**BRIEF**.
Pictures are to be left out, and the rest of the records reproduced exactly.

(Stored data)

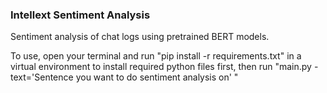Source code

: ### Intellext Sentiment Analysis

Sentiment analysis of chat logs using pretrained BERT models.

To use, open your terminal and run "pip install -r requirements.txt" in a virtual environment to install required python files first,
then run "main.py -text='Sentence you want to do sentiment analysis on' "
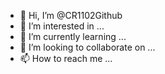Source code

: - 👋 Hi, I’m @CR1102Github
- 👀 I’m interested in ...
- 🌱 I’m currently learning ...
- 💞️ I’m looking to collaborate on ...
- 📫 How to reach me ...

<!---
CR1102Github/CR1102Github is a ✨ special ✨ repository because its `README.md` (this file) appears on your GitHub profile.
You can click the Preview link to take a look at your changes.
--->
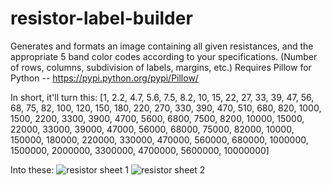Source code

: resistor-label-builder
======================

Generates and formats an image containing all given resistances, and the appropriate 5 band color codes according to your specifications. (Number of rows, columns, subdivision of labels, margins, etc.) Requires Pillow for Python -- https://pypi.python.org/pypi/Pillow/

In short, it'll turn this: [1, 2.2, 4.7, 5.6, 7.5, 8.2, 10, 15, 22, 27, 33, 39, 47, 56, 68, 75, 82, 100, 120, 150, 180, 220, 270, 330, 390, 470, 510, 680, 820, 1000, 1500, 2200, 3300, 3900, 4700, 5600, 6800, 7500, 8200, 10000, 15000, 22000, 33000, 39000, 47000, 56000, 68000, 75000, 82000,  10000, 150000, 180000, 220000, 330000, 470000,  560000, 680000, 1000000, 1500000, 2000000, 3300000, 4700000, 5600000, 10000000]

Into these: 
![resistor sheet 1](https://raw.githubusercontent.com/naschorr/resistor-label-builder/master/ResistorLabels0.jpg)
![resistor sheet 2](https://raw.githubusercontent.com/naschorr/resistor-label-builder/master/ResistorLabels1.jpg)
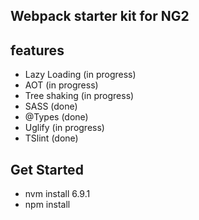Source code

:## Webpack starter kit for NG2

## features
* Lazy Loading (in progress)
* AOT (in progress)
* Tree shaking (in progress)
* SASS (done)
* @Types (done)
* Uglify (in progress)
* TSlint (done)

## Get Started
* nvm install 6.9.1
* npm install
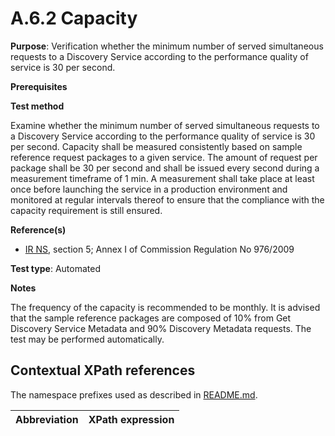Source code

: # A.6.2 Capacity

**Purpose**: Verification whether the minimum number of served simultaneous requests to a Discovery Service according to the performance quality of service is 30 per second.

**Prerequisites**

**Test method**

Examine whether the minimum number of served simultaneous requests to a Discovery Service according to the performance quality of service is 30 per second. Capacity shall be measured consistently based on sample reference request packages to a given service. The amount of request per package shall be 30 per second and shall be issued every second during a measurement timeframe of 1 min. A measurement shall take place at least once before launching the service in a production environment and monitored at regular intervals thereof to ensure that the compliance with the capacity requirement is still ensured.

**Reference(s)**

* [IR NS](README.md#ref_IR_NS), section 5; Annex I of Commission Regulation No 976/2009

**Test type**: Automated

**Notes**

The frequency of the capacity is recommended to be monthly. It is advised that the sample reference packages are composed of 10% from Get Discovery Service Metadata and 90% Discovery Metadata requests. The test may be performed automatically.

## Contextual XPath references

The namespace prefixes used as described in [README.md](README.md#namespaces).

Abbreviation                                               |  XPath expression
---------------------------------------------------------- | -------------------------------------------------------------------------
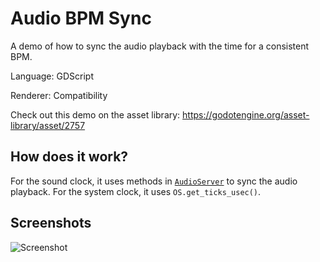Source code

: # Audio BPM Sync

A demo of how to sync the audio playback with the time for a consistent BPM.

Language: GDScript

Renderer: Compatibility

Check out this demo on the asset library: https://godotengine.org/asset-library/asset/2757

## How does it work?

For the sound clock, it uses methods in
[`AudioServer`](https://docs.godotengine.org/en/latest/classes/class_audioserver.html)
to sync the audio playback.
For the system clock, it uses `OS.get_ticks_usec()`.

## Screenshots

![Screenshot](screenshots/bpm.png)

**RESPONSE TO THE TASK**.
Source code

: ### Intellext Sentiment Analysis

Sentiment analysis of chat logs using pretrained BERT models.

To use, open your terminal and run "pip install -r requirements.txt" in a virtual environment to install required python files first,
then run "main.py -text='Sentence you want to do sentiment analysis on' "
Source code

: - 👋 Hi, I’m @CR1102Github
- 👀 I’m interested in ...
- 🌱 I’m currently learning ...
- 💞️ I’m looking to collaborate on ...
- 📫 How to reach me ...

<!---
CR1102Github/CR1102Github is a ✨ special ✨ repository because its `README.md` (this file) appears on your GitHub profile.
You can click the Preview link to take a look at your changes.
--->
Source code

: resistor-label-builder
======================

Generates and formats an image containing all given resistances, and the appropriate 5 band color codes according to your specifications. (Number of rows, columns, subdivision of labels, margins, etc.) Requires Pillow for Python -- https://pypi.python.org/pypi/Pillow/

In short, it'll turn this: [1, 2.2, 4.7, 5.6, 7.5, 8.2, 10, 15, 22, 27, 33, 39, 47, 56, 68, 75, 82, 100, 120, 150, 180, 220, 270, 330, 390, 470, 510, 680, 820, 1000, 1500, 2200, 3300, 3900, 4700, 5600, 6800, 7500, 8200, 10000, 15000, 22000, 33000, 39000, 47000, 56000, 68000, 75000, 82000,  10000, 150000, 180000, 220000, 330000, 470000,  560000, 680000, 1000000, 1500000, 2000000, 3300000, 4700000, 5600000, 10000000]

Into these: 
![resistor sheet 1](https://raw.githubusercontent.com/naschorr/resistor-label-builder/master/ResistorLabels0.jpg)
![resistor sheet 2](https://raw.githubusercontent.com/naschorr/resistor-label-builder/master/ResistorLabels1.jpg)
Source code

:## Webpack starter kit for NG2

## features
* Lazy Loading (in progress)
* AOT (in progress)
* Tree shaking (in progress)
* SASS (done)
* @Types (done)
* Uglify (in progress)
* TSlint (done)

## Get Started
* nvm install 6.9.1
* npm install
Source code

: # A.6.2 Capacity

**Purpose**: Verification whether the minimum number of served simultaneous requests to a Discovery Service according to the performance quality of service is 30 per second.

**Prerequisites**

**Test method**

Examine whether the minimum number of served simultaneous requests to a Discovery Service according to the performance quality of service is 30 per second. Capacity shall be measured consistently based on sample reference request packages to a given service. The amount of request per package shall be 30 per second and shall be issued every second during a measurement timeframe of 1 min. A measurement shall take place at least once before launching the service in a production environment and monitored at regular intervals thereof to ensure that the compliance with the capacity requirement is still ensured.

**Reference(s)**

* [IR NS](README.md#ref_IR_NS), section 5; Annex I of Commission Regulation No 976/2009

**Test type**: Automated

**Notes**

The frequency of the capacity is recommended to be monthly. It is advised that the sample reference packages are composed of 10% from Get Discovery Service Metadata and 90% Discovery Metadata requests. The test may be performed automatically.

## Contextual XPath references

The namespace prefixes used as described in [README.md](README.md#namespaces).

Abbreviation                                               |  XPath expression
---------------------------------------------------------- | -------------------------------------------------------------------------
Source code

: # Audio BPM Sync

A demo of how to sync the audio playback with the time for a consistent BPM.

Language: GDScript

Renderer: Compatibility

Check out this demo on the asset library: https://godotengine.org/asset-library/asset/2757

## How does it work?

For the sound clock, it uses methods in
[`AudioServer`](https://docs.godotengine.org/en/latest/classes/class_audioserver.html)
to sync the audio playback.
For the system clock, it uses `OS.get_ticks_usec()`.

## Screenshots

![Screenshot](screenshots/bpm.png)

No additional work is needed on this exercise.